● Exercise goal
Check every line below for the word "true" and copy each one that has it.

● Data supplied
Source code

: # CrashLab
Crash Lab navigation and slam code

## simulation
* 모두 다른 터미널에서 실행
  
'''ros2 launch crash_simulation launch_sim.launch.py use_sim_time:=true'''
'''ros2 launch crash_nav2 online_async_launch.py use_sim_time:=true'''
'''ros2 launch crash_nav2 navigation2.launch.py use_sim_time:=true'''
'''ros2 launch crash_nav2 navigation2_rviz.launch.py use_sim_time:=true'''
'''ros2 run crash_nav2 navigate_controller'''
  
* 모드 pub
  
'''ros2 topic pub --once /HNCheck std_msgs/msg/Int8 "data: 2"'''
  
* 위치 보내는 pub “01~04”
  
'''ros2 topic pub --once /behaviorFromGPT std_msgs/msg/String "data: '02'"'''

● Written solution
'''ros2 launch crash_simulation launch_sim.launch.py use_sim_time:=true'''
'''ros2 launch crash_nav2 online_async_launch.py use_sim_time:=true'''
'''ros2 launch crash_nav2 navigation2.launch.py use_sim_time:=true'''
'''ros2 launch crash_nav2 navigation2_rviz.launch.py use_sim_time:=true'''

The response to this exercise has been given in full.